[Opening Information given section]
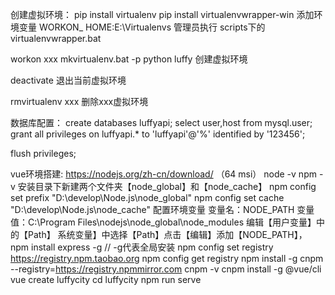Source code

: 创建虚拟环境：
pip install virtualenv
pip install virtualenvwrapper-win
添加环境变量 WORKON_ HOME:E:\Virtualenvs
管理员执行 scripts下的virtualenvwrapper.bat


workon xxx
mkvirtualenv.bat -p python luffy  创建虚拟环境

deactivate 退出当前虚拟环境

rmvirtualenv xxx 删除xxx虚拟环境

数据库配置：
create  databases  luffyapi;
select user,host from mysql.user;
grant all privileges on luffyapi.* to 'luffyapi'@'%' identified by '123456';

flush privileges;



vue环境搭建:
https://nodejs.org/zh-cn/download/  （64 msi）
node -v
npm -v 
安装目录下新建两个文件夹【node_global】和【node_cache】
npm config set prefix "D:\develop\Node.js\node_global"
npm config set cache "D:\develop\Node.js\node_cache"
配置环境变量
变量名：NODE_PATH
变量值：C:\Program Files\nodejs\node_global\node_modules
编辑【用户变量】中的【Path】
系统变量】中选择【Path】点击【编辑】添加【NODE_PATH】，
npm install express -g   // -g代表全局安装
npm config set registry https://registry.npm.taobao.org
npm config get registry
npm install -g cnpm --registry=https://registry.npmmirror.com
cnpm -v
cnpm install -g @vue/cli
vue create luffycity
cd luffycity
npm run serve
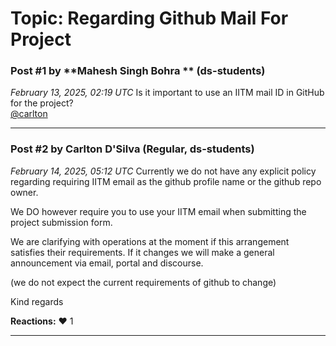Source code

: # Topic: Regarding Github Mail For Project

### Post #1 by **Mahesh Singh Bohra ** (ds-students)
*February 13, 2025, 02:19 UTC*
Is it important to use an IITM mail ID in GitHub for the project?  
[@carlton](https://discourse.onlinedegree.iitm.ac.in/u/carlton)

---

### Post #2 by **Carlton D'Silva** (Regular, ds-students)
*February 14, 2025, 05:12 UTC*
Currently we do not have any explicit policy regarding requiring IITM email as the github profile name or the github repo owner.

We DO however require you to use your IITM email when submitting the project submission form.

We are clarifying with operations at the moment if this arrangement satisfies their requirements. If it changes we will make a general announcement via email, portal and discourse.

(we do not expect the current requirements of github to change)

Kind regards

**Reactions:** ❤️ 1

---
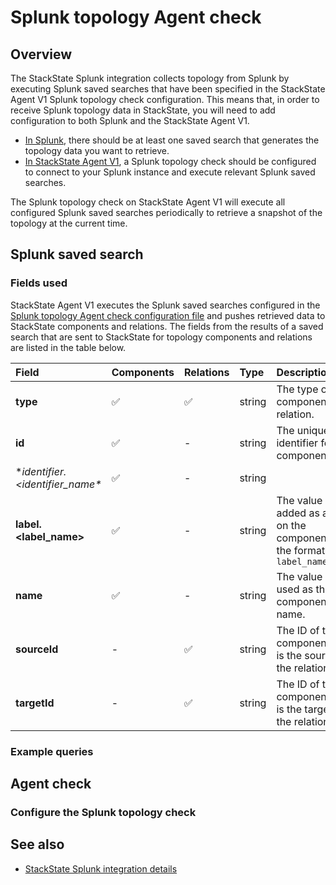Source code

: # Splunk topology Agent check

## Overview

The StackState Splunk integration collects topology from Splunk by executing Splunk saved searches that have been specified in the StackState Agent V1 Splunk topology check configuration. This means that, in order to receive Splunk topology data in StackState, you will need to add configuration to both Splunk and the StackState Agent V1.

* [In Splunk](#splunk-saved-search), there should be at least one saved search that generates the topology data you want to retrieve.
* [In StackState Agent V1](#agent-check), a Splunk topology check should be configured to connect to your Splunk instance and execute relevant Splunk saved searches.

The Splunk topology check on StackState Agent V1 will execute all configured Splunk saved searches periodically to retrieve a snapshot of the topology at the current time.

## Splunk saved search

### Fields used

StackState Agent V1 executes the Splunk saved searches configured in the [Splunk topology Agent check configuration file](#agent-check) and pushes retrieved data to StackState components and relations. The fields from the results of a saved search that are sent to StackState for topology components and relations are listed in the table below.

| Field | Components | Relations | Type | Description |
| :--- | :--- | :--- | :--- | :--- |
| **type** | ✅ | ✅ | string | The type of component or relation.  |
| **id** | ✅ | - | string | The unique identifier for the component.  |
| **identifier.\<identifier_name\** | ✅ | - | string |  |
| **label.\<label_name\>** | ✅ | - | string | The value will be added as a label on the component in the format `label_name:value` |
| **name** | ✅ | - | string | The value will be used as the component name. |
| **sourceId** | - | ✅ | string | The ID of the component that is the source of the relation. |
| **targetId** | - | ✅ | string | The ID of the component that is the target of the relation.  |

### Example queries

## Agent check

### Configure the Splunk topology check


## See also

* [StackState Splunk integration details](/stackpacks/integrations/new_splunk/splunk_stackpack.md)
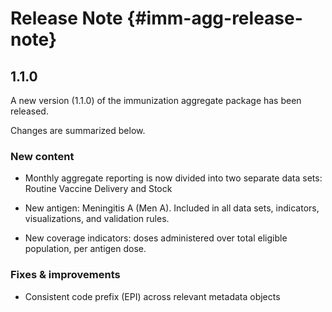 # Release Note {#imm-agg-release-note}

## 1.1.0

A new version (1.1.0) of the immunization aggregate package has been released.

Changes are summarized below.

### New content

-   Monthly aggregate reporting is now divided into two separate data sets: Routine Vaccine Delivery and Stock

-   New antigen: Meningitis A (Men A). Included in all data sets, indicators, visualizations, and validation rules.

-   New coverage indicators: doses administered over total eligible population, per antigen dose.

### Fixes & improvements

-   Consistent code prefix (EPI) across relevant metadata objects
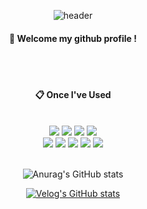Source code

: <div align="center"> 
  
![header](https://capsule-render.vercel.app/api?type=cylinder&color=000000&height=150&section=header&text=A_Meanungful_Star&fontColor=ffffff&fontSize=70&animation=fadeIn&fontAlignY=55&desc=%20&descAlignY=62&descAlign=62)
  
####  :wave: Welcome my github profile !

  
 <br/>
 <br/>
  
####  :clipboard: Once I've Used

<br/>

<img src="https://img.shields.io/badge/HTML5-E34F26?style=for-the-badge&logo=HTML5&logoColor=white">
<img src="https://img.shields.io/badge/CSS3-1572B6?style=for-the-badge&logo=CSS3&logoColor=white">
<img src="https://img.shields.io/badge/JavaScript-F7DF1E?style=for-the-badge&logo=JavaScript&logoColor=white">
<img src="https://img.shields.io/badge/typescript-3178C6?style=for-the-badge&logo=JavaScript&logoColor=white">
<br>
<img src="https://img.shields.io/badge/vuedotjs-4FC08D?style=for-the-badge&logo=JavaScript&logoColor=white">
<img src="https://img.shields.io/badge/React-61DAFB?style=for-the-badge&logo=React&logoColor=white">
<img src="https://img.shields.io/badge/tailwindcss-06B6D4?style=for-the-badge&logo=React&logoColor=white">
<img src="https://img.shields.io/badge/github-181717?style=for-the-badge&logo=github&logoColor=white">
<img src="https://img.shields.io/badge/VSCode-007ACC?style=for-the-badge&logo=VisualStudioCode&logoColor=white">

<br/>
<br/>

![Anurag's GitHub stats](https://github-readme-stats.vercel.app/api?username=AMeaningfulStar&show_icons=true&theme=solarized-light)

[![Velog's GitHub stats](https://velog-readme-stats.vercel.app/api?name=somm&color=dark)](https://velog.io/@ghrlfehd123)

</div>
<!--
**AMeaningfulStar/AMeaningfulStar** is a ✨ _special_ ✨ repository because its `README.md` (this file) appears on your GitHub profile.

Here are some ideas to get you started:

- 🔭 I’m currently working on ...
- 🌱 I’m currently learning ...
- 👯 I’m looking to collaborate on ...
- 🤔 I’m looking for help with ...
- 💬 Ask me about ...
- 📫 How to reach me: ...
- 😄 Pronouns: ...
- ⚡ Fun fact: ...
-->
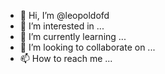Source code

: - 👋 Hi, I’m @leopoldofd
- 👀 I’m interested in ...
- 🌱 I’m currently learning ...
- 💞️ I’m looking to collaborate on ...
- 📫 How to reach me ...

<!---
leopoldofd/leopoldofd is a ✨ special ✨ repository because its `README.md` (this file) appears on your GitHub profile.
You can click the Preview link to take a look at your changes.
--->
[Closing Information given section]
The pictures are not part of the copy. Retype everything else in the entries exactly.

Task answer:
Source code

: 创建虚拟环境：
pip install virtualenv
pip install virtualenvwrapper-win
添加环境变量 WORKON_ HOME:E:\Virtualenvs
管理员执行 scripts下的virtualenvwrapper.bat


workon xxx
mkvirtualenv.bat -p python luffy  创建虚拟环境

deactivate 退出当前虚拟环境

rmvirtualenv xxx 删除xxx虚拟环境

数据库配置：
create  databases  luffyapi;
select user,host from mysql.user;
grant all privileges on luffyapi.* to 'luffyapi'@'%' identified by '123456';

flush privileges;



vue环境搭建:
https://nodejs.org/zh-cn/download/  （64 msi）
node -v
npm -v 
安装目录下新建两个文件夹【node_global】和【node_cache】
npm config set prefix "D:\develop\Node.js\node_global"
npm config set cache "D:\develop\Node.js\node_cache"
配置环境变量
变量名：NODE_PATH
变量值：C:\Program Files\nodejs\node_global\node_modules
编辑【用户变量】中的【Path】
系统变量】中选择【Path】点击【编辑】添加【NODE_PATH】，
npm install express -g   // -g代表全局安装
npm config set registry https://registry.npm.taobao.org
npm config get registry
npm install -g cnpm --registry=https://registry.npmmirror.com
cnpm -v
cnpm install -g @vue/cli
vue create luffycity
cd luffycity
npm run serve
Source code

: # Topic: Regarding Github Mail For Project

### Post #1 by **Mahesh Singh Bohra ** (ds-students)
*February 13, 2025, 02:19 UTC*
Is it important to use an IITM mail ID in GitHub for the project?  
[@carlton](https://discourse.onlinedegree.iitm.ac.in/u/carlton)

---

### Post #2 by **Carlton D'Silva** (Regular, ds-students)
*February 14, 2025, 05:12 UTC*
Currently we do not have any explicit policy regarding requiring IITM email as the github profile name or the github repo owner.

We DO however require you to use your IITM email when submitting the project submission form.

We are clarifying with operations at the moment if this arrangement satisfies their requirements. If it changes we will make a general announcement via email, portal and discourse.

(we do not expect the current requirements of github to change)

Kind regards

**Reactions:** ❤️ 1

---
Source code

: # Splunk topology Agent check

## Overview

The StackState Splunk integration collects topology from Splunk by executing Splunk saved searches that have been specified in the StackState Agent V1 Splunk topology check configuration. This means that, in order to receive Splunk topology data in StackState, you will need to add configuration to both Splunk and the StackState Agent V1.

* [In Splunk](#splunk-saved-search), there should be at least one saved search that generates the topology data you want to retrieve.
* [In StackState Agent V1](#agent-check), a Splunk topology check should be configured to connect to your Splunk instance and execute relevant Splunk saved searches.

The Splunk topology check on StackState Agent V1 will execute all configured Splunk saved searches periodically to retrieve a snapshot of the topology at the current time.

## Splunk saved search

### Fields used

StackState Agent V1 executes the Splunk saved searches configured in the [Splunk topology Agent check configuration file](#agent-check) and pushes retrieved data to StackState components and relations. The fields from the results of a saved search that are sent to StackState for topology components and relations are listed in the table below.

| Field | Components | Relations | Type | Description |
| :--- | :--- | :--- | :--- | :--- |
| **type** | ✅ | ✅ | string | The type of component or relation.  |
| **id** | ✅ | - | string | The unique identifier for the component.  |
| **identifier.\<identifier_name\** | ✅ | - | string |  |
| **label.\<label_name\>** | ✅ | - | string | The value will be added as a label on the component in the format `label_name:value` |
| **name** | ✅ | - | string | The value will be used as the component name. |
| **sourceId** | - | ✅ | string | The ID of the component that is the source of the relation. |
| **targetId** | - | ✅ | string | The ID of the component that is the target of the relation.  |

### Example queries

## Agent check

### Configure the Splunk topology check


## See also

* [StackState Splunk integration details](/stackpacks/integrations/new_splunk/splunk_stackpack.md)
 # Release Note {#imm-agg-release-note}

## 1.1.0

A new version (1.1.0) of the immunization aggregate package has been released.

Changes are summarized below.

### New content

-   Monthly aggregate reporting is now divided into two separate data sets: Routine Vaccine Delivery and Stock

-   New antigen: Meningitis A (Men A). Included in all data sets, indicators, visualizations, and validation rules.

-   New coverage indicators: doses administered over total eligible population, per antigen dose.

### Fixes & improvements

-   Consistent code prefix (EPI) across relevant metadata objects
Source code

: <div align="center"> 
  
![header](https://capsule-render.vercel.app/api?type=cylinder&color=000000&height=150&section=header&text=A_Meanungful_Star&fontColor=ffffff&fontSize=70&animation=fadeIn&fontAlignY=55&desc=%20&descAlignY=62&descAlign=62)
  
####  :wave: Welcome my github profile !

  
 <br/>
 <br/>
  
####  :clipboard: Once I've Used

<br/>

<img src="https://img.shields.io/badge/HTML5-E34F26?style=for-the-badge&logo=HTML5&logoColor=white">
<img src="https://img.shields.io/badge/CSS3-1572B6?style=for-the-badge&logo=CSS3&logoColor=white">
<img src="https://img.shields.io/badge/JavaScript-F7DF1E?style=for-the-badge&logo=JavaScript&logoColor=white">
<img src="https://img.shields.io/badge/typescript-3178C6?style=for-the-badge&logo=JavaScript&logoColor=white">
<br>
<img src="https://img.shields.io/badge/vuedotjs-4FC08D?style=for-the-badge&logo=JavaScript&logoColor=white">
<img src="https://img.shields.io/badge/React-61DAFB?style=for-the-badge&logo=React&logoColor=white">
<img src="https://img.shields.io/badge/tailwindcss-06B6D4?style=for-the-badge&logo=React&logoColor=white">
<img src="https://img.shields.io/badge/github-181717?style=for-the-badge&logo=github&logoColor=white">
<img src="https://img.shields.io/badge/VSCode-007ACC?style=for-the-badge&logo=VisualStudioCode&logoColor=white">

<br/>
<br/>

![Anurag's GitHub stats](https://github-readme-stats.vercel.app/api?username=AMeaningfulStar&show_icons=true&theme=solarized-light)

[![Velog's GitHub stats](https://velog-readme-stats.vercel.app/api?name=somm&color=dark)](https://velog.io/@ghrlfehd123)

</div>
<!--
**AMeaningfulStar/AMeaningfulStar** is a ✨ _special_ ✨ repository because its `README.md` (this file) appears on your GitHub profile.

Here are some ideas to get you started:

- 🔭 I’m currently working on ...
- 🌱 I’m currently learning ...
- 👯 I’m looking to collaborate on ...
- 🤔 I’m looking for help with ...
- 💬 Ask me about ...
- 📫 How to reach me: ...
- 😄 Pronouns: ...
- ⚡ Fun fact: ...
-->
Source code

: - 👋 Hi, I’m @leopoldofd
- 👀 I’m interested in ...
- 🌱 I’m currently learning ...
- 💞️ I’m looking to collaborate on ...
- 📫 How to reach me ...

<!---
leopoldofd/leopoldofd is a ✨ special ✨ repository because its `README.md` (this file) appears on your GitHub profile.
You can click the Preview link to take a look at your changes.
--->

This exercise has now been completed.